二重ドア

 パジャマと大差ない部屋着に着替え、こまごまと予定の書き込まれたカレンダーの中にぽっかりと空いた1日分の空白――今日だ――を2,3度確かめて嬉しがりながら、ベッドの上に舞い戻った。
 自営業だから、仕事が入ってくるのは嬉しい。が、お休みができるのも、やっぱり嬉しい。いつものミルクティーだけ用意してごろごろ。スマホでいくつかのお気に入りブログとWEBマンガを一気に見て、画面を消して伏せて置く。
 一旦立ち上がり、紅茶を飲んで、文庫本を手にまた寝転ぶ。しばらく没頭し、体勢を変えて、またのめりこむ。ミルクティーがなくなった。空っぽのマグはテーブルに放置して、再び紙面に目を戻す。意識が物語に埋没する寸前、自分のお腹がさほど空いていないことだけ確かめた。朝ごはんのタイミングはこのまま逃すか、既に逃しているだろう。

 部屋に時計は置いていない。スマホの画面はあえて見ない。何時なんだか分からない。これほど順調な休日は貴重だ。

 ワンルームの、ベッドとは反対側の壁の前に、仕事や趣味で使う作業台が置いてある。その上にはノートパソコン。ほぼ毎日使い倒すそれが、今日はなんだか遠くにある。貝のように閉じられた筐体は、ちょっとやそっとではこじ開けられない重い石板のように見える。noteの投稿、どうしようかな。ちらりとそんなことを思う。毎日のように書いてきたし、今日も結局は書く気がするけど――視界の真ん中に黒のノートパソコン。上に岩のような「順調な休日」が乗っかって、容易には開かせないぞと頑張っている。

 ゲームをしたり、映画を観たりもするけれど、あなたはやっぱり仕事の象徴なの? 文庫本を読み終え、ごろんと横たわったまま薄い筐体を見つめる。順調な休日について考える。インドア派の私にとって、その第一条件は「1日中外に出ないこと」だ。引きこもり万歳。でも物理的に外に出なくても、何故だか気忙しく、休んだ気のしない日もある。確かに「パソコンを開かないこと」は、完璧なお休みの象徴的行為かもしれない。
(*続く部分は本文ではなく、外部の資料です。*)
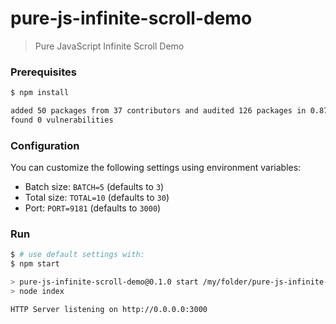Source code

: # pure-js-infinite-scroll-demo

> Pure JavaScript Infinite Scroll Demo

### Prerequisites

```bash
$ npm install

added 50 packages from 37 contributors and audited 126 packages in 0.872s
found 0 vulnerabilities
```

### Configuration

You can customize the following settings using environment variables:

* Batch size: `BATCH=5` (defaults to `3`)
* Total size: `TOTAL=10` (defaults to `30`)
* Port: `PORT=9181` (defaults to `3000`)

### Run

```bash
$ # use default settings with:
$ npm start

> pure-js-infinite-scroll-demo@0.1.0 start /my/folder/pure-js-infinite-scroll-demo
> node index

HTTP Server listening on http://0.0.0.0:3000
```
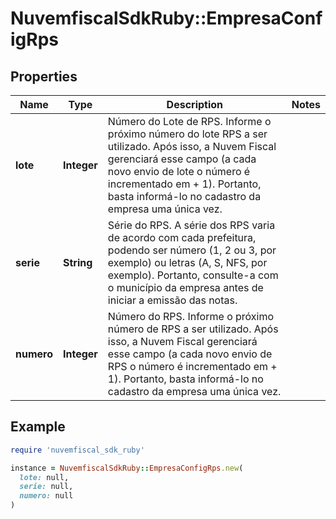 # NuvemfiscalSdkRuby::EmpresaConfigRps

## Properties

| Name | Type | Description | Notes |
| ---- | ---- | ----------- | ----- |
| **lote** | **Integer** | Número do Lote de RPS.  Informe o próximo número do lote RPS a ser utilizado. Após isso, a Nuvem  Fiscal gerenciará esse campo (a cada novo envio de lote o número é  incrementado em + 1). Portanto, basta informá-lo no cadastro da empresa  uma única vez. |  |
| **serie** | **String** | Série do RPS.  A série dos RPS varia de acordo com cada prefeitura, podendo ser  número (1, 2 ou 3, por exemplo) ou letras (A, S, NFS, por exemplo).  Portanto, consulte-a com o município da empresa antes de iniciar a  emissão das notas. |  |
| **numero** | **Integer** | Número do RPS.  Informe o próximo número de RPS a ser utilizado. Após isso, a Nuvem  Fiscal gerenciará esse campo (a cada novo envio de RPS o número é  incrementado em + 1). Portanto, basta informá-lo no cadastro da empresa  uma única vez. |  |

## Example

```ruby
require 'nuvemfiscal_sdk_ruby'

instance = NuvemfiscalSdkRuby::EmpresaConfigRps.new(
  lote: null,
  serie: null,
  numero: null
)
```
目の奥の奥、頭の芯の芯をかすかに滞らせていたような疲労まで、すっかり流れる感じがするからだ。

 まだ、お腹は空かない。食べることは外界と繋がる最も基礎的な行為――いつだったかカウンセリングで言われた言葉を思い出す。ということは今日の私は、今のところ、完全に引きこもっていると言える。家の中だけでなく自分の中に、完全に、安寧に。
 朝から感じている「順調感」の正体を探り当て、しばし満足感に浸る。

 仕事用の携帯電話が鳴った。急ぎの案件なのですがご都合はいかがですか、と尋ねる声。納期を聞いて引き受け、続けて詳細を聞きながら左手でパソコンを開く。当たり前のように、それは軽々と開いた。